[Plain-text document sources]
····················

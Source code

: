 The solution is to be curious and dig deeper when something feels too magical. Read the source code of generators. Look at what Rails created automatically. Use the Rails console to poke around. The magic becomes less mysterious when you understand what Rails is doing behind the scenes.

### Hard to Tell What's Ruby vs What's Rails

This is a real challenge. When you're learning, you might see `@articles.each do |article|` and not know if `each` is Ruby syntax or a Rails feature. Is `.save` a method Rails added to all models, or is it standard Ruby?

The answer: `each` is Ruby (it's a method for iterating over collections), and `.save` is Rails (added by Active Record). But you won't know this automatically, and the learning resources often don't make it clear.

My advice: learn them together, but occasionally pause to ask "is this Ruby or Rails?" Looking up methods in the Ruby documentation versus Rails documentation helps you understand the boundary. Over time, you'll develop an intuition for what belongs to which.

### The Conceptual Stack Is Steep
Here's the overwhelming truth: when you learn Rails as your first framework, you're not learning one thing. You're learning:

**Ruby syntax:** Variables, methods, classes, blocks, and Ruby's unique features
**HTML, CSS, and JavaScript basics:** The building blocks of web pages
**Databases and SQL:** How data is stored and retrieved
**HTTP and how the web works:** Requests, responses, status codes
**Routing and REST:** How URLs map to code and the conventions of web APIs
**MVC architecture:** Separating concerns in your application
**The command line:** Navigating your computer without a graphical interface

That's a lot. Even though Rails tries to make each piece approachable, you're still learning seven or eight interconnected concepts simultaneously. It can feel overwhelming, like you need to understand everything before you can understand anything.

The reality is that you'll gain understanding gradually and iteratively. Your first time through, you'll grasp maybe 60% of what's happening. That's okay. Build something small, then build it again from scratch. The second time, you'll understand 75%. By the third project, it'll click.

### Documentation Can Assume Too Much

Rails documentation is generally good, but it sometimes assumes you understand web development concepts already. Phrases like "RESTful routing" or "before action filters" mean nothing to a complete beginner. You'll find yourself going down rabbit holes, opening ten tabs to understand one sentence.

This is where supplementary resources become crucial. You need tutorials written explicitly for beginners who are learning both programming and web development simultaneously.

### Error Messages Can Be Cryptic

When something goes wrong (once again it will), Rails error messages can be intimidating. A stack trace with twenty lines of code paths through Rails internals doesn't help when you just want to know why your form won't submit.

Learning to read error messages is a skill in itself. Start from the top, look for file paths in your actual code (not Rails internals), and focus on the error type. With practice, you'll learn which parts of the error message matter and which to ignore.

····················

» Exercise
What you return must match the records exactly, down to the last line.

» Task response
Source code

: The solution is to be curious and dig deeper when something feels too magical. Read the source code of generators. Look at what Rails created automatically. Use the Rails console to poke around. The magic becomes less mysterious when you understand what Rails is doing behind the scenes.

### Hard to Tell What's Ruby vs What's Rails

This is a real challenge. When you're learning, you might see `@articles.each do |article|` and not know if `each` is Ruby syntax or a Rails feature. Is `.save` a method Rails added to all models, or is it standard Ruby?

The answer: `each` is Ruby (it's a method for iterating over collections), and `.save` is Rails (added by Active Record). But you won't know this automatically, and the learning resources often don't make it clear.

My advice: learn them together, but occasionally pause to ask "is this Ruby or Rails?" Looking up methods in the Ruby documentation versus Rails documentation helps you understand the boundary. Over time, you'll develop an intuition for what belongs to which.

### The Conceptual Stack Is Steep
Here's the overwhelming truth: when you learn Rails as your first framework, you're not learning one thing. You're learning:

**Ruby syntax:** Variables, methods, classes, blocks, and Ruby's unique features
**HTML, CSS, and JavaScript basics:** The building blocks of web pages
**Databases and SQL:** How data is stored and retrieved
**HTTP and how the web works:** Requests, responses, status codes
**Routing and REST:** How URLs map to code and the conventions of web APIs
**MVC architecture:** Separating concerns in your application
**The command line:** Navigating your computer without a graphical interface

That's a lot. Even though Rails tries to make each piece approachable, you're still learning seven or eight interconnected concepts simultaneously. It can feel overwhelming, like you need to understand everything before you can understand anything.

The reality is that you'll gain understanding gradually and iteratively. Your first time through, you'll grasp maybe 60% of what's happening. That's okay. Build something small, then build it again from scratch. The second time, you'll understand 75%. By the third project, it'll click.

### Documentation Can Assume Too Much

Rails documentation is generally good, but it sometimes assumes you understand web development concepts already. Phrases like "RESTful routing" or "before action filters" mean nothing to a complete beginner. You'll find yourself going down rabbit holes, opening ten tabs to understand one sentence.

This is where supplementary resources become crucial. You need tutorials written explicitly for beginners who are learning both programming and web development simultaneously.

### Error Messages Can Be Cryptic

When something goes wrong (once again it will), Rails error messages can be intimidating. A stack trace with twenty lines of code paths through Rails internals doesn't help when you just want to know why your form won't submit.

Learning to read error messages is a skill in itself. Start from the top, look for file paths in your actual code (not Rails internals), and focus on the error type. With practice, you'll learn which parts of the error message matter and which to ignore.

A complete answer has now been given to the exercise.